In the not-so-distant future, a Supreme Court battle between anti-abortion groups and California's disclosure law will take place. The anti-abortion National Institute of Family and Life Advocates will be challenging the state's law known as the Reproductive FACT Act, which is a comprehensive abbreviation for "Freedom, Accountability, Comprehensive Care, and Transparency."
The CEO of Alliance Defending Freedom, Michael Faris, is representing the plaintiffs. In the case, he claims the law infringes on the group's First Amendment rights by apparently forcing Crisis Pregnancy Centers (CPCs) to disclose information about publicly-funded abortion services.
"This is coerced speech. They’re being forced to say something in a way that crowds out their other message. This compelled speech requirement drowns out the centers’ pro-life messages and discourages them from speaking through advertisements, because California’s voluminous required statements make ads cost prohibitive," Faris told USA Today.
The Reproductive FACT Act was passed in 2015 and centered on the state's public health after observing that some medical centers in California would either mislead women or give inadequate information about medical services like abortion. The law stipulates that Californian medical centers have two legal obligations to patients seeking help. Above all, it states that no one should ever interfere with a woman's lawful right to choose. The law's text reads,
Existing law, the Reproductive Privacy Act, provides that every individual possesses a fundamental right of privacy with respect to reproductive decisions. Existing law provides that the state shall not deny or interfere with a woman’s right to choose or obtain an abortion prior to viability of the fetus, as defined, or when necessary to protect her life or health. Existing law specifies the circumstances under which the performance of an abortion is deemed unauthorized.
Firstly, under the law, the medical center must prove that it is a medically licensed practice with licensed medical staff. Secondly, the law states that these centers must educate patients on California's availability of subsidized health care and its eligibility criterion. The law's transparency tenet requires these bits of information to be placed in the waiting rooms of medical centers, in the open view of patients seeking information.
Some worry that this legal challenge to the law could negatively impact reproductive health care for women from poorer backgrounds. That's because the Reproductive FACT Act's primary goal is to let eligible women know about the services they can take advantage of without worrying about financial costs. The law requires "a licensed covered facility" to state "that California has public programs that provide immediate free or low-cost access to comprehensive family planning services, prenatal care, and abortion, for eligible women."

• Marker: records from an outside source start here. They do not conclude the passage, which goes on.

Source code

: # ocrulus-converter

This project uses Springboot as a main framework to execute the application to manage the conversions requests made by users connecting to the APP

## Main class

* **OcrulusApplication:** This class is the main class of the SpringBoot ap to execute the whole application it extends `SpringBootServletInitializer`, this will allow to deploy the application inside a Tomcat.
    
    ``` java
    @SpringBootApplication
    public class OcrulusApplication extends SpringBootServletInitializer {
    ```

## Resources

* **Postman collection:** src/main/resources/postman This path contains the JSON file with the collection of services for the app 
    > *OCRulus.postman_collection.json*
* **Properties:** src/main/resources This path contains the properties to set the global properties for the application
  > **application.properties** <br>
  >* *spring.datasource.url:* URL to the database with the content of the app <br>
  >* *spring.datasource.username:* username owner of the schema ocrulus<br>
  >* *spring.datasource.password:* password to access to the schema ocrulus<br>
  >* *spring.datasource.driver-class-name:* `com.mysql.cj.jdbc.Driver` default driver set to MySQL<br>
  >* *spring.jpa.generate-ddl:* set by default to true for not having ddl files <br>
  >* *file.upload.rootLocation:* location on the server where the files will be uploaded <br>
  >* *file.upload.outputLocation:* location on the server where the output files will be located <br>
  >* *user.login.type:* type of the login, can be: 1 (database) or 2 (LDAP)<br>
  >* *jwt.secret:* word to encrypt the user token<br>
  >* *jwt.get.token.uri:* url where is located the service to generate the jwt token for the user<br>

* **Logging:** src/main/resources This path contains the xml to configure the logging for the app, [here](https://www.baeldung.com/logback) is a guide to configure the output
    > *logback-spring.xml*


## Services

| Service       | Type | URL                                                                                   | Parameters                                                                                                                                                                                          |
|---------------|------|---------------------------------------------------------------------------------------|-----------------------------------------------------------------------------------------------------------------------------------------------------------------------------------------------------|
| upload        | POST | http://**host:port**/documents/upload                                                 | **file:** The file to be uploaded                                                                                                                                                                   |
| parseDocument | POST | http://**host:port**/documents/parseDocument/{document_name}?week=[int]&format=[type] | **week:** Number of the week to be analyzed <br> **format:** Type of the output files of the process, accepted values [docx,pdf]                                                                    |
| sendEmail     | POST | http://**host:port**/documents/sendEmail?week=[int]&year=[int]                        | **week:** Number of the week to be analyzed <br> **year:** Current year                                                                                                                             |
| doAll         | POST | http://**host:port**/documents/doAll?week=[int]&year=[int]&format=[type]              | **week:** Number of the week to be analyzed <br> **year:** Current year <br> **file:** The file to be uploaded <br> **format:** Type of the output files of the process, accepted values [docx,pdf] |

California already appears to have a reproductive health care conundrum with a reported 700,000 unintended pregnancies. It certainly doesn't help, then, that CPCs in the state are often replete with misleading information about reproductive care and family planning options like abortion. In May, for instance, a Broadly report claimed that CPCs inundate patients with questionable information. Broadly's Callie Beusman, for instance, wrote that CPCs reportedly mislead women about the nature and intensity of abortions and call them "extremely" painful. They also reportedly warn patients about the psychological repercussions of getting abortion services.
The free speech case for the Supreme Court is set for early 2018. It's difficult to predict the legal fate of the case but Attorney General Xavier Becerra will be defending the disclosure law and has placed emphasis on the need for factual and clear notices about services and licenses. "Information is power," Becerra said in a statement, "and all women should have access to the information they need when making personal healthcare decisions."